▸ Information shown:
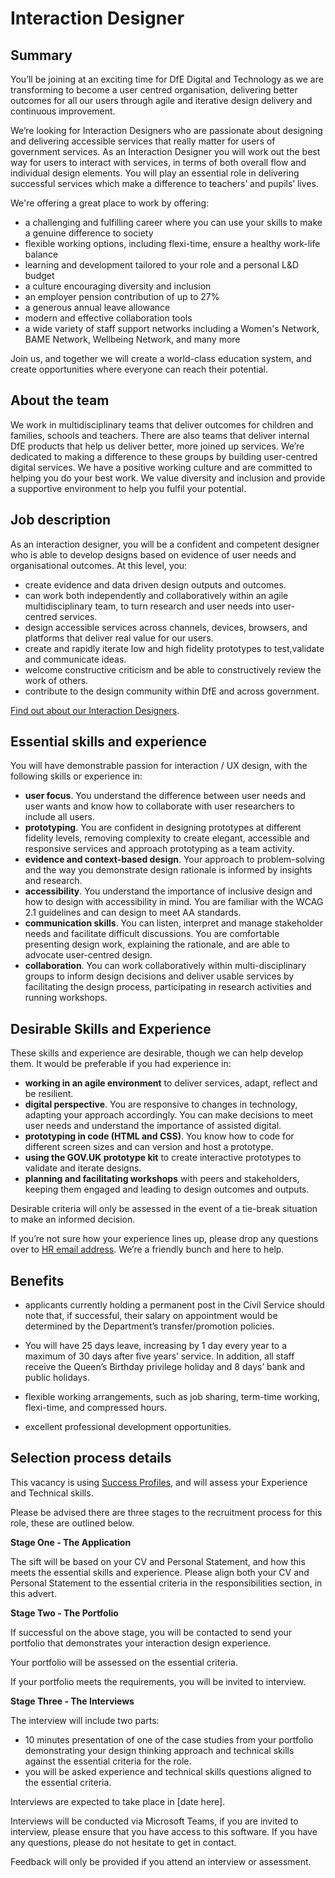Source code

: # Interaction Designer
## Summary  
You’ll be joining at an exciting time for DfE Digital and Technology as we are transforming to become a user centred organisation, delivering better outcomes for all our users through agile and iterative design delivery and continuous improvement. 

We’re looking for Interaction Designers who are passionate about designing and delivering accessible services that really matter for users of government services. As an Interaction Designer you will work out the best way for users to interact with services, in terms of both overall flow and individual design elements. You will play an essential role in delivering successful services which make a difference to teachers’ and pupils’ lives. 

We're offering a great place to work by offering:

* a challenging and fulfilling career where you can use your skills to make a genuine difference to society
* flexible working options, including flexi-time, ensure a healthy work-life balance
* learning and development tailored to your role and a personal L&D budget
* a culture encouraging diversity and inclusion
* an employer pension contribution of up to 27%  
* a generous annual leave allowance  
* modern and effective collaboration tools  
* a wide variety of staff support networks including a Women's Network, BAME Network, Wellbeing Network, and many more 

Join us, and together we will create a world-class education system, and create opportunities where everyone can reach their potential.

## About the team
We work in multidisciplinary teams that deliver outcomes for children and families, schools and teachers. There are also teams that deliver internal DfE products that help us deliver better, more joined up services. We’re dedicated to making a difference to these groups by building user-centred digital services.
We have a positive working culture and are committed to helping you do your best work. We value diversity and inclusion and provide a supportive environment to help you fulfil your potential.  

## Job description
As an interaction designer, you will be a confident and competent designer who is able to develop designs based on evidence of user needs and organisational outcomes. At this level, you:
 
* create evidence and data driven design outputs and outcomes.
* can work both independently and collaboratively within an agile multidisciplinary team, to turn research and user needs into user-centred services.
* design accessible services across channels, devices, browsers, and platforms that deliver real value for our users.
* create and rapidly iterate low and high fidelity prototypes to test,validate and communicate  ideas.
* welcome constructive criticism and be able to constructively review the work of others.
* contribute to the design community within DfE and across government.

[Find out about our Interaction Designers](https://www.gov.uk/guidance/interaction-designer). 

## Essential skills and experience
You will have demonstrable passion for interaction / UX design, with the following skills or experience in:

* **user focus**. You understand the difference between user needs and user wants and know how to collaborate with user researchers to include all users. 
* **prototyping**. You are confident in designing prototypes at different fidelity levels, removing complexity to create elegant, accessible and responsive services and approach prototyping as a team activity.
*	**evidence and context-based design**. Your approach to problem-solving and the way you demonstrate design rationale is informed by insights and research.
*	**accessibility**. You understand the importance of inclusive design and how to design with accessibility in mind. You are familiar with the WCAG 2.1 guidelines and can design to meet AA standards.
*	**communication skills**. You can listen, interpret and manage stakeholder needs and facilitate difficult discussions. You are comfortable presenting design work, explaining the rationale, and are able to advocate user-centred design.
*	**collaboration**. You can work collaboratively within multi-disciplinary groups to inform design decisions and deliver usable services by facilitating the design process, participating in research activities and running workshops.  

## Desirable Skills and Experience
These skills and experience are desirable, though we can help develop them. It would be preferable if you had experience in:

* **working in an agile environment** to deliver services, adapt, reflect and be resilient. 
*	**digital perspective**. You are responsive to changes in technology, adapting your approach accordingly. You can make decisions to meet user needs and understand the importance of assisted digital.
*	**prototyping in code (HTML and CSS)**. You know how to code for different screen sizes and can version and host a prototype. 
*	**using the GOV.UK prototype kit** to create interactive prototypes to validate and iterate designs.
*	**planning and facilitating workshops** with peers and stakeholders, keeping them engaged and leading to design outcomes and outputs.  

Desirable criteria will only be assessed in the event of a tie-break situation to make an informed decision.

If you’re not sure how your experience lines up, please drop any questions over to [HR email address](). We’re a friendly bunch and here to help. 

## Benefits 
* applicants currently holding a permanent post in the Civil Service should note that, if successful, their salary on appointment would be determined by the Department’s transfer/promotion policies.  

* You will have 25 days leave, increasing by 1 day every year to a maximum of 30 days after five years’ service. In addition, all staff receive the Queen’s Birthday privilege holiday and 8 days’ bank and public holidays.  
* flexible working arrangements, such as job sharing, term-time working, flexi-time, and compressed hours.  
* excellent professional development opportunities. 


## Selection process details 

This vacancy is using [Success Profiles](https://www.gov.uk/government/publications/success-profiles), and will assess your Experience and Technical skills. 

Please be advised there are three stages to the recruitment process for this role, these are outlined below.  

**Stage One - The Application**
  
The sift will be based on your CV and Personal Statement, and how this meets the essential skills and experience. Please align both your CV and Personal Statement to the essential criteria in the responsibilities section, in this advert.  

**Stage Two - The Portfolio**
 
If successful on the above stage, you will be contacted to send your portfolio that demonstrates your interaction design experience. 

Your portfolio will be assessed on the essential criteria.

If your portfolio meets the requirements, you will be invited to interview.

**Stage Three - The Interviews**

The interview will include two parts:
* 10 minutes presentation of one of the case studies from your portfolio demonstrating your design thinking approach and technical skills against the essential criteria for the role.
*	you will be asked experience and technical skills questions aligned to the essential criteria.

Interviews are expected to take place in [date here].  

Interviews will be conducted via Microsoft Teams, if you are invited to interview, please ensure that you have access to this software. If you have any questions, please do not hesitate to get in contact. 

Feedback will only be provided if you attend an interview or assessment.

▸ Work instruction: Wherever the string "different" is found in the listing above, copy the line that contains it.

▸ Response:
* **prototyping**. You are confident in designing prototypes at different fidelity levels, removing complexity to create elegant, accessible and responsive services and approach prototyping as a team activity.
*	**prototyping in code (HTML and CSS)**. You know how to code for different screen sizes and can version and host a prototype. 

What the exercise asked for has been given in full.